▸ Task details: From the line bearing "As an application" down to the final line of the records below, give every line again exactly and add nothing.

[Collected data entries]
──────

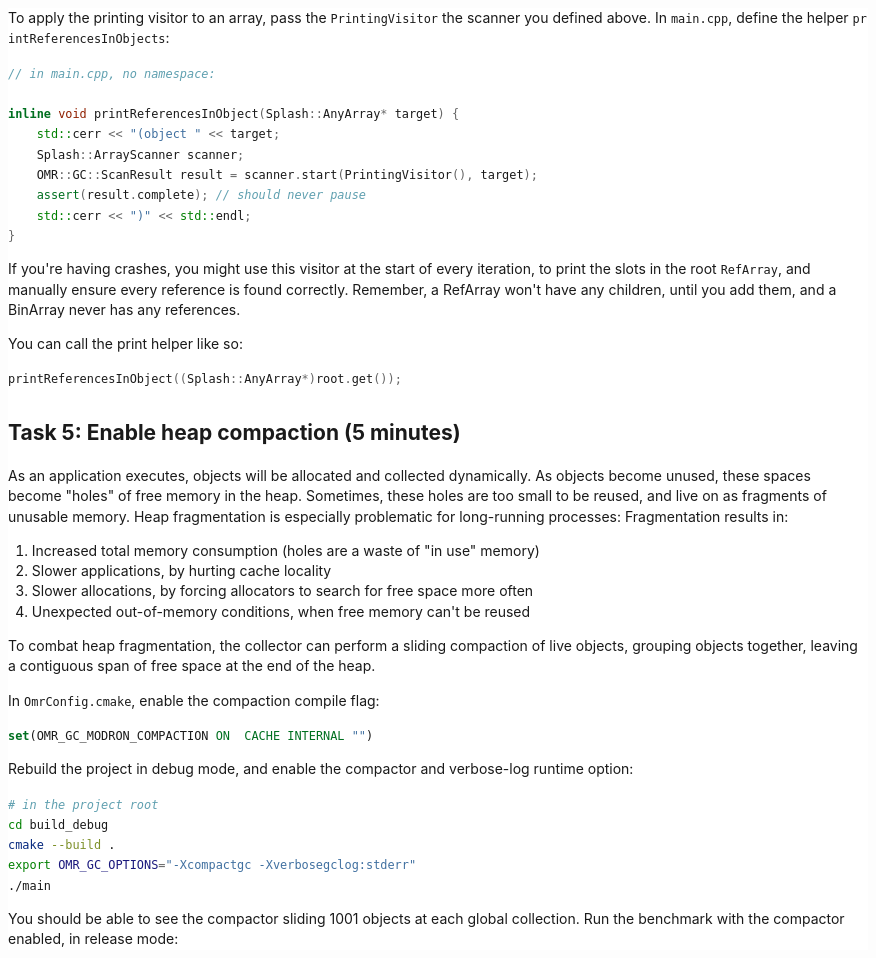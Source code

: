 To apply the printing visitor to an array, pass the `PrintingVisitor` the scanner you defined above. In `main.cpp`, define the helper `printReferencesInObjects`:

```c++
// in main.cpp, no namespace:

inline void printReferencesInObject(Splash::AnyArray* target) {
	std::cerr << "(object " << target;
	Splash::ArrayScanner scanner;
	OMR::GC::ScanResult result = scanner.start(PrintingVisitor(), target);
	assert(result.complete); // should never pause
	std::cerr << ")" << std::endl;
}
```

If you're having crashes, you might use this visitor at the start of every iteration, to print the slots in the root `RefArray`, and manually ensure every reference is found correctly. Remember, a RefArray won't have any children, until you add them, and a BinArray never has any references.

You can call the print helper like so:

```c++
printReferencesInObject((Splash::AnyArray*)root.get());
```

## Task 5: Enable heap compaction (5 minutes)

As an application executes, objects will be allocated and collected dynamically. As objects become unused, these spaces become "holes" of free memory in the heap. Sometimes, these holes are too small to be reused, and live on as fragments of unusable memory. Heap fragmentation is especially problematic for long-running processes: Fragmentation results in:

1. Increased total memory consumption (holes are a waste of "in use" memory)
2. Slower applications, by hurting cache locality
3. Slower allocations, by forcing allocators to search for free space more often
4. Unexpected out-of-memory conditions, when free memory can't be reused

To combat heap fragmentation, the collector can perform a sliding compaction of live objects, grouping objects together, leaving a contiguous span of free space at the end of the heap.


In `OmrConfig.cmake`, enable the compaction compile flag:

```cmake
set(OMR_GC_MODRON_COMPACTION ON  CACHE INTERNAL "")
```

Rebuild the project in debug mode, and enable the compactor and verbose-log runtime option:

```bash
# in the project root
cd build_debug
cmake --build .
export OMR_GC_OPTIONS="-Xcompactgc -Xverbosegclog:stderr"
./main
```

You should be able to see the compactor sliding 1001 objects at each global collection. Run the benchmark with the compactor enabled, in release mode:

──────

▸ Reply:
As an application executes, objects will be allocated and collected dynamically. As objects become unused, these spaces become "holes" of free memory in the heap. Sometimes, these holes are too small to be reused, and live on as fragments of unusable memory. Heap fragmentation is especially problematic for long-running processes: Fragmentation results in:

1. Increased total memory consumption (holes are a waste of "in use" memory)
2. Slower applications, by hurting cache locality
3. Slower allocations, by forcing allocators to search for free space more often
4. Unexpected out-of-memory conditions, when free memory can't be reused

To combat heap fragmentation, the collector can perform a sliding compaction of live objects, grouping objects together, leaving a contiguous span of free space at the end of the heap.


In `OmrConfig.cmake`, enable the compaction compile flag:

```cmake
set(OMR_GC_MODRON_COMPACTION ON  CACHE INTERNAL "")
```

Rebuild the project in debug mode, and enable the compactor and verbose-log runtime option:

```bash
# in the project root
cd build_debug
cmake --build .
export OMR_GC_OPTIONS="-Xcompactgc -Xverbosegclog:stderr"
./main
```

You should be able to see the compactor sliding 1001 objects at each global collection. Run the benchmark with the compactor enabled, in release mode:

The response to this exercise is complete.